Instructions for the task: Give again, word for word, each line of the data from the first through the one containing "1. **Käytä dynaamista". Pictures stay out.

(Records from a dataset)
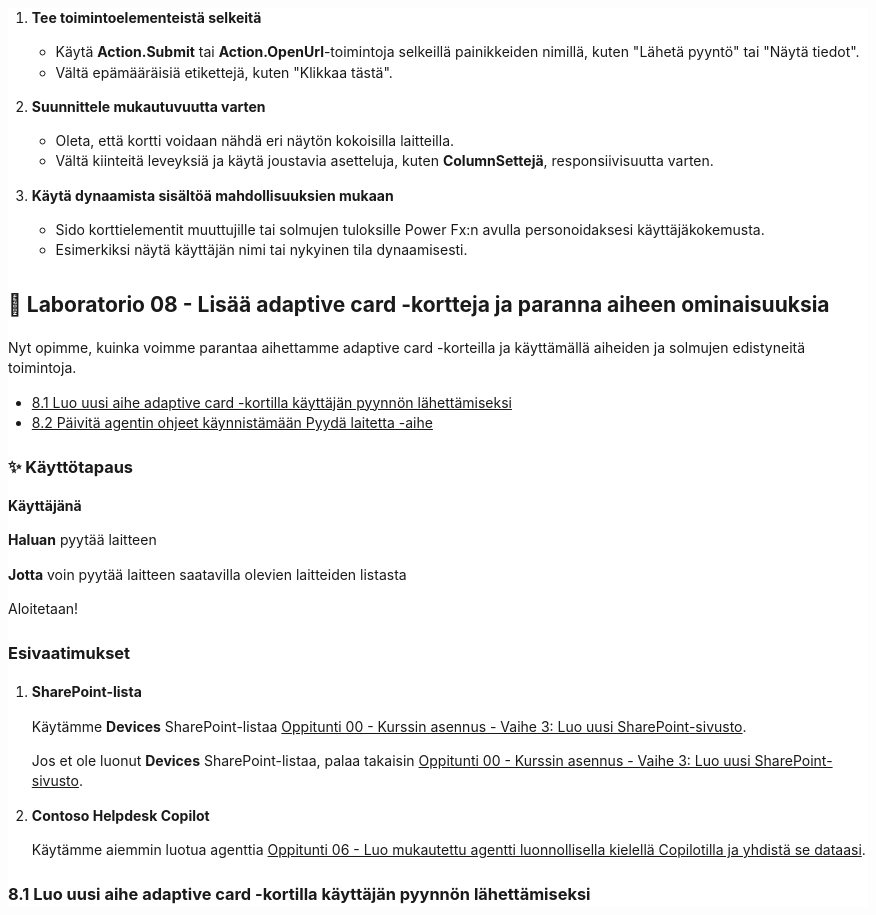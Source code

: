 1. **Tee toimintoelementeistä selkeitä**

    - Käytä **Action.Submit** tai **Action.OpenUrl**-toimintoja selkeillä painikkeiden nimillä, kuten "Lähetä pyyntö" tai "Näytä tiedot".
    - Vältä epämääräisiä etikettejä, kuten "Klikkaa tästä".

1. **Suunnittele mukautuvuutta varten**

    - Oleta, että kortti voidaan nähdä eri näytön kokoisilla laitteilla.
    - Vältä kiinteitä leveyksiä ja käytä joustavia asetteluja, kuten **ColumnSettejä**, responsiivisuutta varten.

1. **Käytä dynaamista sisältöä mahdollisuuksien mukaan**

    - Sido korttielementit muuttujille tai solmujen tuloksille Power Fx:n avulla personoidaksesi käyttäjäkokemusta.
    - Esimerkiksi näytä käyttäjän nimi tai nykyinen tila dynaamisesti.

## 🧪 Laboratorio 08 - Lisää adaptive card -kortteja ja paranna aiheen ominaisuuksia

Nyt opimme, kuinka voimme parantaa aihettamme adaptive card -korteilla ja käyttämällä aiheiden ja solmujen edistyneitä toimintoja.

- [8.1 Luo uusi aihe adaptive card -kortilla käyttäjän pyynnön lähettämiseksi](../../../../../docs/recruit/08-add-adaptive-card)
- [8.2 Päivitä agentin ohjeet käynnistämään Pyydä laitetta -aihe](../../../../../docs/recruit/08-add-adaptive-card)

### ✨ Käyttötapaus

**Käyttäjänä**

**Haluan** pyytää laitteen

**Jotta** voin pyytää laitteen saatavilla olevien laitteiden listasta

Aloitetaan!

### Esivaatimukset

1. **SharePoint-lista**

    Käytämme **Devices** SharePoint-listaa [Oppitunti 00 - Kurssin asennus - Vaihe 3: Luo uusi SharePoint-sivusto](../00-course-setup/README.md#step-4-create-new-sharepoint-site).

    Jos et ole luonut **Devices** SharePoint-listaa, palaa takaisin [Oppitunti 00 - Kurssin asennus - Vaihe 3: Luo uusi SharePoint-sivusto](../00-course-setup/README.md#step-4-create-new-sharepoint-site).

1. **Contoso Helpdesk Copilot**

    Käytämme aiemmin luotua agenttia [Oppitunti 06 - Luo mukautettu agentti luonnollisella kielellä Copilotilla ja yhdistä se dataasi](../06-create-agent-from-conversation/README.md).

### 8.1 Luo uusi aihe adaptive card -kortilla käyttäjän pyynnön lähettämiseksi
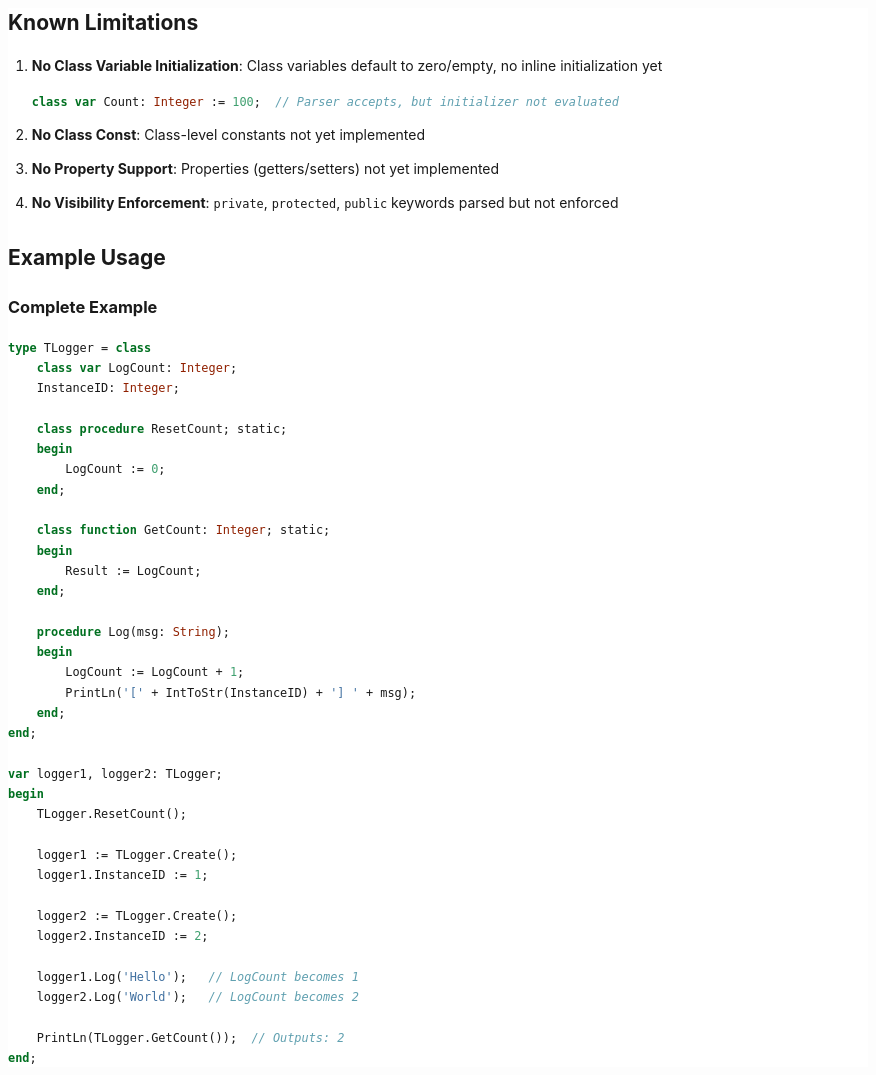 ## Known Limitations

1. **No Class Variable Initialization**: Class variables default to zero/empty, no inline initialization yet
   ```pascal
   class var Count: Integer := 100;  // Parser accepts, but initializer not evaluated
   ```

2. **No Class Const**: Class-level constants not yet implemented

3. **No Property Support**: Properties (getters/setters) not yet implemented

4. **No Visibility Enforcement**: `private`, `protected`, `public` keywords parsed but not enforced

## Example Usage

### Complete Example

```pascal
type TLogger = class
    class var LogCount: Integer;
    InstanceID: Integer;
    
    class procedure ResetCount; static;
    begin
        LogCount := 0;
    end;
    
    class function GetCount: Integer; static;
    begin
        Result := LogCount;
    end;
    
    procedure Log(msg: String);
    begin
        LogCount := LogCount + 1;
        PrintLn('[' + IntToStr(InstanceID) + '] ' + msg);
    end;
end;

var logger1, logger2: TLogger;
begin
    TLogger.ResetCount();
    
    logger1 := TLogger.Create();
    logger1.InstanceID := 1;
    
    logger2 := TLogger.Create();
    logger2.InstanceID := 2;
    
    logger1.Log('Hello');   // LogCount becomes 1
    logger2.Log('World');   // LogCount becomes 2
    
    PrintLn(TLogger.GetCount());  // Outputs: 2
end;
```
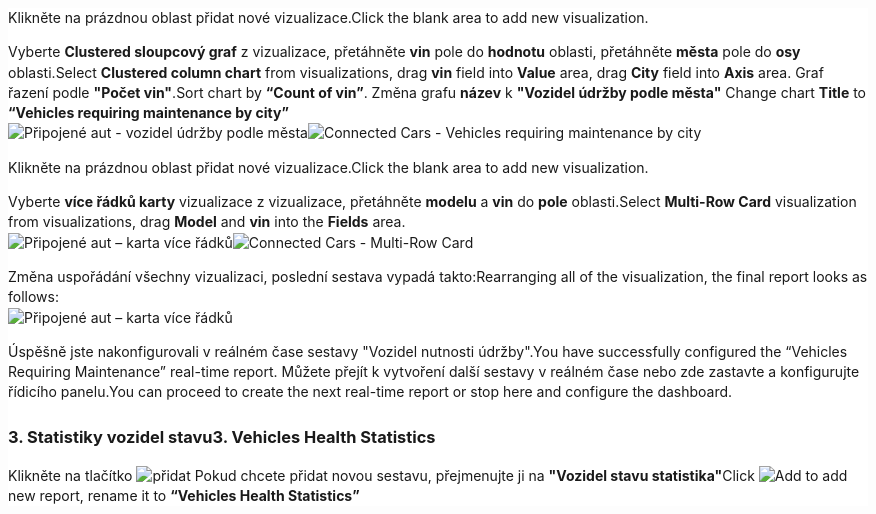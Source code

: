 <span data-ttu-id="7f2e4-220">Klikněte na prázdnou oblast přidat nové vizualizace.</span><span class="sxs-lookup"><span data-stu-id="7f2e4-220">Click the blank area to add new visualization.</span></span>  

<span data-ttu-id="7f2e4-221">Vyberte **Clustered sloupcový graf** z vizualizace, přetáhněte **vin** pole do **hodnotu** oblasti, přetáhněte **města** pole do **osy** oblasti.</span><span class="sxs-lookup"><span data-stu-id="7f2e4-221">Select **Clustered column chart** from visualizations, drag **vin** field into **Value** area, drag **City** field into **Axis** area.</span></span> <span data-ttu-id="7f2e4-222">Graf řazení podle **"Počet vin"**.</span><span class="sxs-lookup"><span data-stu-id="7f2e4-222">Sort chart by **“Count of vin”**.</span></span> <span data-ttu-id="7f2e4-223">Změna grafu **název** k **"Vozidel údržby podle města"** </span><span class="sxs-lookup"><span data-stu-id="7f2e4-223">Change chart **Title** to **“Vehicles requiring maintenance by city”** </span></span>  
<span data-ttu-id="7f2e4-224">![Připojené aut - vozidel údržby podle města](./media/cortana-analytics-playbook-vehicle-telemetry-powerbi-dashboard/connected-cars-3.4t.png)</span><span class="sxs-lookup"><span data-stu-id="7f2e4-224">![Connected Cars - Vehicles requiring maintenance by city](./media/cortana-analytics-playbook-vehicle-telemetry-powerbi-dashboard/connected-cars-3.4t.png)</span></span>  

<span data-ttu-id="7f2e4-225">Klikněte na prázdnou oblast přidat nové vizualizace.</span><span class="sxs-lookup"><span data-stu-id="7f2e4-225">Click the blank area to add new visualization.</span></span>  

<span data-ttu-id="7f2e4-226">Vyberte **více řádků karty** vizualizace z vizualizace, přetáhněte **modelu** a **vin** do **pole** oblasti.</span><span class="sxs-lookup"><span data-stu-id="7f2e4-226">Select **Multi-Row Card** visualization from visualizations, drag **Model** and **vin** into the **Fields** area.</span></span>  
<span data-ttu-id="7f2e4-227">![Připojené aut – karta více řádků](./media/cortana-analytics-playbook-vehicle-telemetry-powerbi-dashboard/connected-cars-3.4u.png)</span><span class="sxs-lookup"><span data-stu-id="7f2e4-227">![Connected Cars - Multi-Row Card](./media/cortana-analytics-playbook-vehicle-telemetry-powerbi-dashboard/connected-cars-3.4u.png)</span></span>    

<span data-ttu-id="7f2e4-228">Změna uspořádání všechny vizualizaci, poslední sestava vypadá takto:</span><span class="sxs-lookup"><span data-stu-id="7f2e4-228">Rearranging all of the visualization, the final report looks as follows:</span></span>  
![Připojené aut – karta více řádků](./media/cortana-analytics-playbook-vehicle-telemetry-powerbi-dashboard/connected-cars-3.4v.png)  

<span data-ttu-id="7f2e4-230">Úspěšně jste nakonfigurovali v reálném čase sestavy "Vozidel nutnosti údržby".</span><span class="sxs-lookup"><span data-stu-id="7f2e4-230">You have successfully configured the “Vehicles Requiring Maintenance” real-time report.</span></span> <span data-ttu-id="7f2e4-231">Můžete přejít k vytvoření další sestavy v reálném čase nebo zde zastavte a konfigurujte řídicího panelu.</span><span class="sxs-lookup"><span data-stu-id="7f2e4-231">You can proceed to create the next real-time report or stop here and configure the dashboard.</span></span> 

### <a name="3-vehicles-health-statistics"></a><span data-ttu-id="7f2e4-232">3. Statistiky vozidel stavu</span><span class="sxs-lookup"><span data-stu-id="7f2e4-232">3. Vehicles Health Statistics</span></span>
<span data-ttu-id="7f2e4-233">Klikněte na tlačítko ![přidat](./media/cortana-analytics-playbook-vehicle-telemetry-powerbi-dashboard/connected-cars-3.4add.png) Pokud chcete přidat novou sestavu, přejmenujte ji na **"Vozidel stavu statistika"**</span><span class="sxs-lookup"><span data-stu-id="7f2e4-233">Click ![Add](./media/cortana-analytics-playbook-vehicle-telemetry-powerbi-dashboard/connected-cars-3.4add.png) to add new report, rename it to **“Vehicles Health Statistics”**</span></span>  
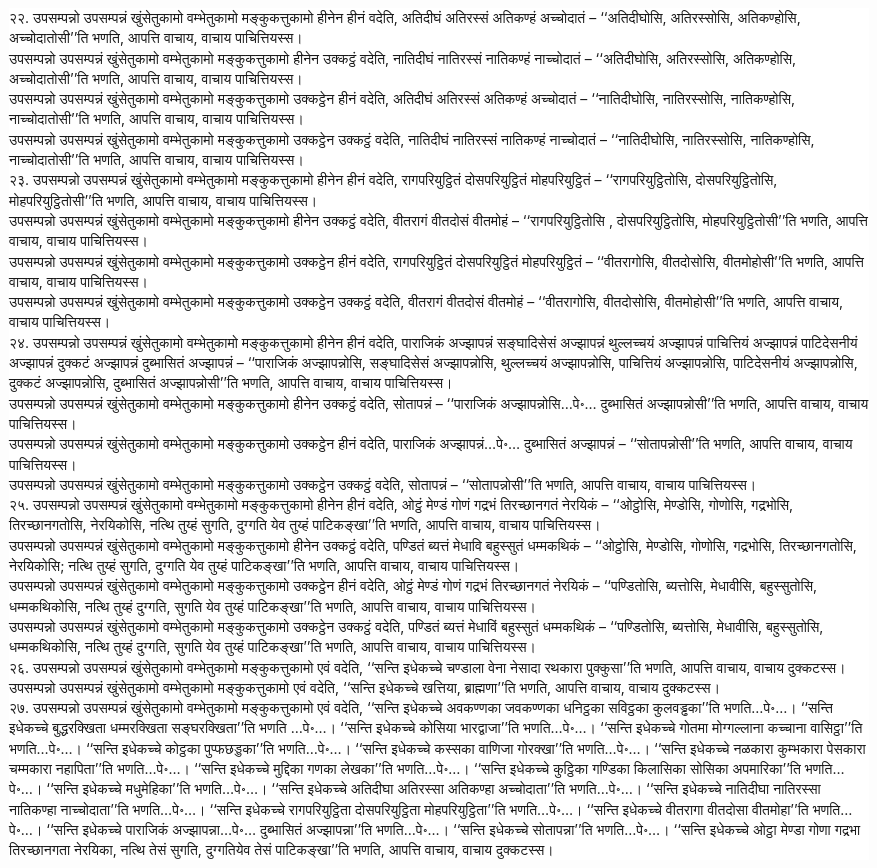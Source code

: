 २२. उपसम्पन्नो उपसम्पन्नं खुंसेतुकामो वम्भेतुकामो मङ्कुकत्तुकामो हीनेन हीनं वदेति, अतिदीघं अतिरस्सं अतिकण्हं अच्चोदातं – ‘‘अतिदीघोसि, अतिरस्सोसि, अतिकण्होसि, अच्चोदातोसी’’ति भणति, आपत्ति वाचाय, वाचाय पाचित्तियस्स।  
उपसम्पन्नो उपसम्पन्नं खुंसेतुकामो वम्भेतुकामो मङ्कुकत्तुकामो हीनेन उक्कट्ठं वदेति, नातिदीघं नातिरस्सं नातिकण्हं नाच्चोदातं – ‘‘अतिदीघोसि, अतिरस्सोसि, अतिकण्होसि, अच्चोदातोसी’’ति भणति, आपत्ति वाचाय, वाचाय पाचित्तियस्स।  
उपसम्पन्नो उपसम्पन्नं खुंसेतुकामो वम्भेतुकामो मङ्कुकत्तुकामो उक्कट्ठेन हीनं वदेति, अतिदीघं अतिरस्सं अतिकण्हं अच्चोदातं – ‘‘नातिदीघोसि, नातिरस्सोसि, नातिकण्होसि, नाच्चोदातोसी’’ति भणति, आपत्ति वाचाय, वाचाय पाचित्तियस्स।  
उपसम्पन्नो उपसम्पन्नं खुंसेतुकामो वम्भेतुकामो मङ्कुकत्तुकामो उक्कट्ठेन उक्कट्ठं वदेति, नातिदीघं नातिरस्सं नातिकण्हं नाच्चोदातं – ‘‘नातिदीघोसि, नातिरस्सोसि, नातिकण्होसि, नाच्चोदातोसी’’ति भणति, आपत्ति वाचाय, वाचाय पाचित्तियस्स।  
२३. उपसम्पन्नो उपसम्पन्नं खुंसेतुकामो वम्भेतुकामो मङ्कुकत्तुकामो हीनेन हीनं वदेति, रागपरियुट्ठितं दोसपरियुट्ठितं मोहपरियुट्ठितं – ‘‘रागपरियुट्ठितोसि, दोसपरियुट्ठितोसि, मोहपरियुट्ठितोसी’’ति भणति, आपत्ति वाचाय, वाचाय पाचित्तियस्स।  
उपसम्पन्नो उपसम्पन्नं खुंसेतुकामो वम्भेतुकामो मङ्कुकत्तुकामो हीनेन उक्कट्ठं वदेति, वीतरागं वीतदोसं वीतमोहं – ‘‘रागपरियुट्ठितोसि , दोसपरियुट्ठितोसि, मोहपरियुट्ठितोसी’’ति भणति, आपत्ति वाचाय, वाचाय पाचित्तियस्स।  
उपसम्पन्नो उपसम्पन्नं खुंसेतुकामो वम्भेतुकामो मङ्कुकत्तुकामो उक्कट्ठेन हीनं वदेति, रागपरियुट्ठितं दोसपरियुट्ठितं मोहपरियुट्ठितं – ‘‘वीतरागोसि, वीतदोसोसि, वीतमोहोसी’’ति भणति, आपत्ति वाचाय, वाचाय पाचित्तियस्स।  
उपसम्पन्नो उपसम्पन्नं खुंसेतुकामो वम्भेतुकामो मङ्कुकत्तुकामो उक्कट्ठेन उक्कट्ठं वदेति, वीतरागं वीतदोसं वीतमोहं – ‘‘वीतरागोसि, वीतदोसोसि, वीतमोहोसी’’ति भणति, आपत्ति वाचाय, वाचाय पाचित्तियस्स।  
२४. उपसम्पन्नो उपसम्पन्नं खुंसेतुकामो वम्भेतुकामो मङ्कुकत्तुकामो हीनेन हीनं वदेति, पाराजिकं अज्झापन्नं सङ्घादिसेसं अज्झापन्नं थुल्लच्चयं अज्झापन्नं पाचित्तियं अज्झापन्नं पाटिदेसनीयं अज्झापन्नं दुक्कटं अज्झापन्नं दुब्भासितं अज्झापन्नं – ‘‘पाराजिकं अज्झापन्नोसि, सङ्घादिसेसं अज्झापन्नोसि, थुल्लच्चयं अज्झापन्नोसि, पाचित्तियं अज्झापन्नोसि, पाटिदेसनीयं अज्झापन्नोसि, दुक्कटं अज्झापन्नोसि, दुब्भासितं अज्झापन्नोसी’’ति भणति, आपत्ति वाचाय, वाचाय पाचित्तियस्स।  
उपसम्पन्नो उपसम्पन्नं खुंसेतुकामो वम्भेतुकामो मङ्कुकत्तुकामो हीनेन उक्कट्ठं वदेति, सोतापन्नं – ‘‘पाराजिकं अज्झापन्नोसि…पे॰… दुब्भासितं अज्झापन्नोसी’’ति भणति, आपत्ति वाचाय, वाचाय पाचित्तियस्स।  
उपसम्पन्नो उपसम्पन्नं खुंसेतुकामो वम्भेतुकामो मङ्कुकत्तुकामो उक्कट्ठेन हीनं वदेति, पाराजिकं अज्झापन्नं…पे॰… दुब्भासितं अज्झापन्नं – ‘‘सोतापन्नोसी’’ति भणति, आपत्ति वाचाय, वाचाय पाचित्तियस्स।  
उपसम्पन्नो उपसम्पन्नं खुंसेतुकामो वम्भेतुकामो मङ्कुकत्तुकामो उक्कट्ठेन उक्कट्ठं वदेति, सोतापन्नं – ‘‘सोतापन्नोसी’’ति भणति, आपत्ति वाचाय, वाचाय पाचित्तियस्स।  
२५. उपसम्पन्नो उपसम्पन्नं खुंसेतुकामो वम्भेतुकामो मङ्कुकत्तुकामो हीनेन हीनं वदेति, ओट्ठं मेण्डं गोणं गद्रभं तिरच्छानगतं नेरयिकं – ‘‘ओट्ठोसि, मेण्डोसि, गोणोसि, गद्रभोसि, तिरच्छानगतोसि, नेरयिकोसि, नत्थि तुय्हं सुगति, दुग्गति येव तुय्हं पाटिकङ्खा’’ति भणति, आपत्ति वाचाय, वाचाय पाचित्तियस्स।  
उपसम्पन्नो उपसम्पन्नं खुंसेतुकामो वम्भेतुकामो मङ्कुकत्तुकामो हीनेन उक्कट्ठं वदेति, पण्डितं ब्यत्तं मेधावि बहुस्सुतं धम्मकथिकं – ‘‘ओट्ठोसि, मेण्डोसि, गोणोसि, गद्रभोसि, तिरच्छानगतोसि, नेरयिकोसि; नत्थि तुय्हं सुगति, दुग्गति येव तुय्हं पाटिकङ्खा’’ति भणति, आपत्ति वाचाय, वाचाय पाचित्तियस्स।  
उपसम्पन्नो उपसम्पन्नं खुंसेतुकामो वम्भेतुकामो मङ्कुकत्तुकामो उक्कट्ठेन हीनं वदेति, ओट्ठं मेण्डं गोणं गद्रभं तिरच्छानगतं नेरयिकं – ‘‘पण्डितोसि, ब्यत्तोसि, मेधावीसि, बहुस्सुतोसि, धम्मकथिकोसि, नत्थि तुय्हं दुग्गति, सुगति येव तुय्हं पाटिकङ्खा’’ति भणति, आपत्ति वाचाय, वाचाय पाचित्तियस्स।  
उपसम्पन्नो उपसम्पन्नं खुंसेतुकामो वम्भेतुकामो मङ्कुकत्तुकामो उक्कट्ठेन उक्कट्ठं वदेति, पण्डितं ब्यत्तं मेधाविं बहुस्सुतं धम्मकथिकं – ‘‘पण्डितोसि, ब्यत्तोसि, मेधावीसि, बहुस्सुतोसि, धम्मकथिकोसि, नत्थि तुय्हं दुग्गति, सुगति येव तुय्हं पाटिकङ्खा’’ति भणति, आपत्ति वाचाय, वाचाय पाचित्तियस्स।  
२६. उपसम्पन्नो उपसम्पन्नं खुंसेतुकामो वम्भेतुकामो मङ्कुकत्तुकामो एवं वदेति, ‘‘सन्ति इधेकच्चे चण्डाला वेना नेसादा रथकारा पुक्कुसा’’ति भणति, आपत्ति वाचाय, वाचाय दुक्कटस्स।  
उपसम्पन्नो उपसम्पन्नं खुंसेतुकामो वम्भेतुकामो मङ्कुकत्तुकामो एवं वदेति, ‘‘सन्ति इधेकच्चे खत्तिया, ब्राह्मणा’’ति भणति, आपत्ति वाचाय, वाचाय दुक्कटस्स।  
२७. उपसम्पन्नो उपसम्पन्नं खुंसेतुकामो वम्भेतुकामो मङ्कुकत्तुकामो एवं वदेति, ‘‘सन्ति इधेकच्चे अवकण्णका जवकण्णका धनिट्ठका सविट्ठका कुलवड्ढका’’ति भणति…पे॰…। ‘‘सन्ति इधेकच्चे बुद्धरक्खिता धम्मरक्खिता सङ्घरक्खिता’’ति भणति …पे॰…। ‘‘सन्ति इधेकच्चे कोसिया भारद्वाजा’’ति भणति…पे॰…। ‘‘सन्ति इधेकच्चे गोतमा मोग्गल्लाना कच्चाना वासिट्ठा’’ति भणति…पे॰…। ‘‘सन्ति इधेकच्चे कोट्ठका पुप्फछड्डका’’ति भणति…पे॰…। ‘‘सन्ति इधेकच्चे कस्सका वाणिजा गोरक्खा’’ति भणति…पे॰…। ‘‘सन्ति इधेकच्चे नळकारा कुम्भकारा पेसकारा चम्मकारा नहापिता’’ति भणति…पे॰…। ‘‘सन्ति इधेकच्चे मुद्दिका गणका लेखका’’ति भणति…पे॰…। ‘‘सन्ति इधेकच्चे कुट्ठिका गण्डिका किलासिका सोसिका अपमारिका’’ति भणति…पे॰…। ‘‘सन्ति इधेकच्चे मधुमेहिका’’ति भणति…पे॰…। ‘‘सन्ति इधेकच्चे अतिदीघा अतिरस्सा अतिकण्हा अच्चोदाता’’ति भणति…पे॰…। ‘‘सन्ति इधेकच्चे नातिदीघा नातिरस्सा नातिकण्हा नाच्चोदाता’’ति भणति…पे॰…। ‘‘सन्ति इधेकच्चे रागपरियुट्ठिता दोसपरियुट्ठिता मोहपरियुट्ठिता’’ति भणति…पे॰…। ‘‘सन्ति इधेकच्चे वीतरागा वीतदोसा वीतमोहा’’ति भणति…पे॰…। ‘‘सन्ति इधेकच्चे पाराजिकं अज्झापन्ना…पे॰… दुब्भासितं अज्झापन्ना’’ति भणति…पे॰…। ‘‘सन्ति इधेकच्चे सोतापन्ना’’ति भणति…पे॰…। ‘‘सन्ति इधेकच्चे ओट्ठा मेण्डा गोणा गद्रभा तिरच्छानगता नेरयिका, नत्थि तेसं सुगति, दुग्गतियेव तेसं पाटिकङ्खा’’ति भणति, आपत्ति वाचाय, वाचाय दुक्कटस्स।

Written solution:
Source code

: 1. **Tee toimintoelementeistä selkeitä**

    - Käytä **Action.Submit** tai **Action.OpenUrl**-toimintoja selkeillä painikkeiden nimillä, kuten "Lähetä pyyntö" tai "Näytä tiedot".
    - Vältä epämääräisiä etikettejä, kuten "Klikkaa tästä".

1. **Suunnittele mukautuvuutta varten**

    - Oleta, että kortti voidaan nähdä eri näytön kokoisilla laitteilla.
    - Vältä kiinteitä leveyksiä ja käytä joustavia asetteluja, kuten **ColumnSettejä**, responsiivisuutta varten.

1. **Käytä dynaamista sisältöä mahdollisuuksien mukaan**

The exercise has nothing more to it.